[[ RECORD EXCERPTS open ]]
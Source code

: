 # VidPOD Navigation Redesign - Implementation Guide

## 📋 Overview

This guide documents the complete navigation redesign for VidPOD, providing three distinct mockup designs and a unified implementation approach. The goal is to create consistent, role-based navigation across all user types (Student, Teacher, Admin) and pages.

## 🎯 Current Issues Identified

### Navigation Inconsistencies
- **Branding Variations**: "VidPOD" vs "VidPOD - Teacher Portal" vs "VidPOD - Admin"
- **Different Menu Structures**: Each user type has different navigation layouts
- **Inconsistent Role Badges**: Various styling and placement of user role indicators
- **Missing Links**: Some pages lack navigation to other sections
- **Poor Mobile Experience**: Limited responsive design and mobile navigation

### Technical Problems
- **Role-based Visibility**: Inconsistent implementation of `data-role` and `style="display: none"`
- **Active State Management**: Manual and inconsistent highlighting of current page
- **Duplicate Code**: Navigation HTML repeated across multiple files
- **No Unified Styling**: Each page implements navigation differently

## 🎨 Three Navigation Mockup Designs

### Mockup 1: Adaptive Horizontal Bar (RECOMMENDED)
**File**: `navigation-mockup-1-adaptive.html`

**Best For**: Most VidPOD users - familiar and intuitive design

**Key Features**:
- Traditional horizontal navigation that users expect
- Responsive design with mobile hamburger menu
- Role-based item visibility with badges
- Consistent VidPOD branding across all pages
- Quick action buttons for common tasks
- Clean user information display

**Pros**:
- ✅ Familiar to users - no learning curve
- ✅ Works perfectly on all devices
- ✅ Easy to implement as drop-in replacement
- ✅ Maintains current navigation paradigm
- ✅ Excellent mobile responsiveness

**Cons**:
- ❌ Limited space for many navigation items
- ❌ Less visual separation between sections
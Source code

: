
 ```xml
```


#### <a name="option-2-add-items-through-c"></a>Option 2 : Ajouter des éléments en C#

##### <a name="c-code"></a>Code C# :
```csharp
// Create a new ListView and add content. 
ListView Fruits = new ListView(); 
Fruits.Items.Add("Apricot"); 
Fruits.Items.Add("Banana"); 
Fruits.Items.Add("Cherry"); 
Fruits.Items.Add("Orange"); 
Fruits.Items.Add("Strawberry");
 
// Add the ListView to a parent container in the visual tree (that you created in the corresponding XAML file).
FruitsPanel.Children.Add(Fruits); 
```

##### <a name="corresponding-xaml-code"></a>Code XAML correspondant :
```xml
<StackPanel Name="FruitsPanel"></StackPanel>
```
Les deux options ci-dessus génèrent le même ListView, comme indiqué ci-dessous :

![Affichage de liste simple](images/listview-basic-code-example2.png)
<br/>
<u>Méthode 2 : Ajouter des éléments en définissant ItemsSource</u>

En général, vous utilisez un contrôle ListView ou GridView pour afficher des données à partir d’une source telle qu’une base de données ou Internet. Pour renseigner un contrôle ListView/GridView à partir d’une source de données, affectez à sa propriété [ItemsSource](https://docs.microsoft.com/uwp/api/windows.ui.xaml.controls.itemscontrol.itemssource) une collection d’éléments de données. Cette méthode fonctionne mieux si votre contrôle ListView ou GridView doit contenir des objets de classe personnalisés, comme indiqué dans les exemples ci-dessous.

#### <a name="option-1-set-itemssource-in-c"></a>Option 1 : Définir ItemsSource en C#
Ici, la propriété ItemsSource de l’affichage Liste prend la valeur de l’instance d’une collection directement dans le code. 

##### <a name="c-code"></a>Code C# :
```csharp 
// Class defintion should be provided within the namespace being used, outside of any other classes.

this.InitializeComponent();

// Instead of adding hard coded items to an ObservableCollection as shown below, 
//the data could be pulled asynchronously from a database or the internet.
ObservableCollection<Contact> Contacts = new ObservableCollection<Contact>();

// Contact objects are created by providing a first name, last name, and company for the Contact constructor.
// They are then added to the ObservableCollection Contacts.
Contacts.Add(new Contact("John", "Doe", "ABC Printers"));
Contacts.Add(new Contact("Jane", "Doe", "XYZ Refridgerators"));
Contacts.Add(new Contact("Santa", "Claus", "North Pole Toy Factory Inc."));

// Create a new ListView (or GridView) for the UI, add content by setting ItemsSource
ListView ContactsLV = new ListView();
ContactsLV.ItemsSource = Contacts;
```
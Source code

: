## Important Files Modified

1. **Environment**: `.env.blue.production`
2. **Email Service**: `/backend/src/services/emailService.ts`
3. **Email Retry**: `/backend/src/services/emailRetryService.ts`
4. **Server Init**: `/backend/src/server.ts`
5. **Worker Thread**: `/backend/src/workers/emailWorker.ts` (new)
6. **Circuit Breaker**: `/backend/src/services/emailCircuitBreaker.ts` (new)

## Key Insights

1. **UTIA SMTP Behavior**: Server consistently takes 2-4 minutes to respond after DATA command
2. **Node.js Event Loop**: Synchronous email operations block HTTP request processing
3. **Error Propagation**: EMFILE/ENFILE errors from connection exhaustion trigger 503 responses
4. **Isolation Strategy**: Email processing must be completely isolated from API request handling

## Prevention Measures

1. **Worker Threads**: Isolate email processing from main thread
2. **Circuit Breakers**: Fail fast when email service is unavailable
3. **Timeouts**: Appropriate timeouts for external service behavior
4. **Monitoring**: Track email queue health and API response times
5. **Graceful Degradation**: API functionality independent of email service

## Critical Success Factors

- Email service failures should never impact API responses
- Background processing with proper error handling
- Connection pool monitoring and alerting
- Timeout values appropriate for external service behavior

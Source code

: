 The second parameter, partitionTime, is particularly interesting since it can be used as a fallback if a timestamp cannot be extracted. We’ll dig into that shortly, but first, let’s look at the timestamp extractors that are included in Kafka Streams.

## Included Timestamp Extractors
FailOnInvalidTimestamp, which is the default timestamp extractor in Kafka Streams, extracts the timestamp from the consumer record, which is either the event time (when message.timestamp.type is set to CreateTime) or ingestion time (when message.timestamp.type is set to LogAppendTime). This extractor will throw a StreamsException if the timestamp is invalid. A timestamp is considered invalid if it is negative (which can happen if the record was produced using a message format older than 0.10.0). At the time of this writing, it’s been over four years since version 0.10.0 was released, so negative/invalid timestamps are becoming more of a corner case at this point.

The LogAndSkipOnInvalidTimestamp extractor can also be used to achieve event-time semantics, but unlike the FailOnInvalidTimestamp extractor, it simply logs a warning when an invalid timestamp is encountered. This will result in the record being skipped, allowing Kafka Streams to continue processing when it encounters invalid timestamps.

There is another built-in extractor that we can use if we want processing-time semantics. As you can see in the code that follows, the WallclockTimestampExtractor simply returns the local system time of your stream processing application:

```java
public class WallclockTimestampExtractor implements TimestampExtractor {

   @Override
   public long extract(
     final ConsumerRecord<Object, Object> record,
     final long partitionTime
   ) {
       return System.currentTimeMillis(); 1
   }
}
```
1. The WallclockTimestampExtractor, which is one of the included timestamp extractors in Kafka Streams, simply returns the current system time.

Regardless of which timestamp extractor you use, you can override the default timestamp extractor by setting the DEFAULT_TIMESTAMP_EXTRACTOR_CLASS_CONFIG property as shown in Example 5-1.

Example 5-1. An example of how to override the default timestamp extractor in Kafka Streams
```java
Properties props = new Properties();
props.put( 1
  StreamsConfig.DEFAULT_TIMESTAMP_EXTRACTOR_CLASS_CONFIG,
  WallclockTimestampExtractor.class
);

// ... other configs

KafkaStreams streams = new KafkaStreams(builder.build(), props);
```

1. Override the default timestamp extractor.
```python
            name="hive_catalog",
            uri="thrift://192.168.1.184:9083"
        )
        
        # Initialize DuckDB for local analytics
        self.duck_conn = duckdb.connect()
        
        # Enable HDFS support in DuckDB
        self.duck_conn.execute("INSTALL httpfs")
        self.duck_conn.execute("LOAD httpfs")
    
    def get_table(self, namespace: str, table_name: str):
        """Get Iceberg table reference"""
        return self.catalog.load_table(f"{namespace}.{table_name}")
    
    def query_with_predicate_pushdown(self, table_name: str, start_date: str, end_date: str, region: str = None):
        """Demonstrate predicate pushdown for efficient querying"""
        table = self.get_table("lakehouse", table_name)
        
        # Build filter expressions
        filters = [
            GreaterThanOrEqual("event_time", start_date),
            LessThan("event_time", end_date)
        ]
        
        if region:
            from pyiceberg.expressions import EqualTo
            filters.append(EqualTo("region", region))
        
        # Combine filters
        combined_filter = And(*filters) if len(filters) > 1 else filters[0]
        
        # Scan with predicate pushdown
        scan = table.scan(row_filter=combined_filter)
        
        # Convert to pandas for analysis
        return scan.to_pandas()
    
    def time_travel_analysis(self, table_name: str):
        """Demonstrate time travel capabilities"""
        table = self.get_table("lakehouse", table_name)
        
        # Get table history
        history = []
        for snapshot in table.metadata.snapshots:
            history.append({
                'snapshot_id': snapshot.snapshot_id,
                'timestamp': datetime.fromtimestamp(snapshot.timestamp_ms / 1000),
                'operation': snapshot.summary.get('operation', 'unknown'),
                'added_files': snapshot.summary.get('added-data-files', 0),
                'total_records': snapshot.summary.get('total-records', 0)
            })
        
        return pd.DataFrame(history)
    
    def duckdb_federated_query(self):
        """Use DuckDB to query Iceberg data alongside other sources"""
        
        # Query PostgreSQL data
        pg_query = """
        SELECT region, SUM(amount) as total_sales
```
[[ RECORD EXCERPTS closed ]]
TASK DESCRIPTION. Scan the listing above for the line that has "- **Role-based Visibility**: Inconsistent", then copy exactly from that line through the line that has "<u>Méthode 2 : Ajouter des".

EXERCISE RESULT.
- **Role-based Visibility**: Inconsistent implementation of `data-role` and `style="display: none"`
- **Active State Management**: Manual and inconsistent highlighting of current page
- **Duplicate Code**: Navigation HTML repeated across multiple files
- **No Unified Styling**: Each page implements navigation differently

## 🎨 Three Navigation Mockup Designs

### Mockup 1: Adaptive Horizontal Bar (RECOMMENDED)
**File**: `navigation-mockup-1-adaptive.html`

**Best For**: Most VidPOD users - familiar and intuitive design

**Key Features**:
- Traditional horizontal navigation that users expect
- Responsive design with mobile hamburger menu
- Role-based item visibility with badges
- Consistent VidPOD branding across all pages
- Quick action buttons for common tasks
- Clean user information display

**Pros**:
- ✅ Familiar to users - no learning curve
- ✅ Works perfectly on all devices
- ✅ Easy to implement as drop-in replacement
- ✅ Maintains current navigation paradigm
- ✅ Excellent mobile responsiveness

**Cons**:
- ❌ Limited space for many navigation items
- ❌ Less visual separation between sections
Source code

:
 ```xml
```


#### <a name="option-2-add-items-through-c"></a>Option 2 : Ajouter des éléments en C#

##### <a name="c-code"></a>Code C# :
```csharp
// Create a new ListView and add content. 
ListView Fruits = new ListView(); 
Fruits.Items.Add("Apricot"); 
Fruits.Items.Add("Banana"); 
Fruits.Items.Add("Cherry"); 
Fruits.Items.Add("Orange"); 
Fruits.Items.Add("Strawberry");
 
// Add the ListView to a parent container in the visual tree (that you created in the corresponding XAML file).
FruitsPanel.Children.Add(Fruits); 
```

##### <a name="corresponding-xaml-code"></a>Code XAML correspondant :
```xml
<StackPanel Name="FruitsPanel"></StackPanel>
```
Les deux options ci-dessus génèrent le même ListView, comme indiqué ci-dessous :

![Affichage de liste simple](images/listview-basic-code-example2.png)
<br/>
<u>Méthode 2 : Ajouter des éléments en définissant ItemsSource</u>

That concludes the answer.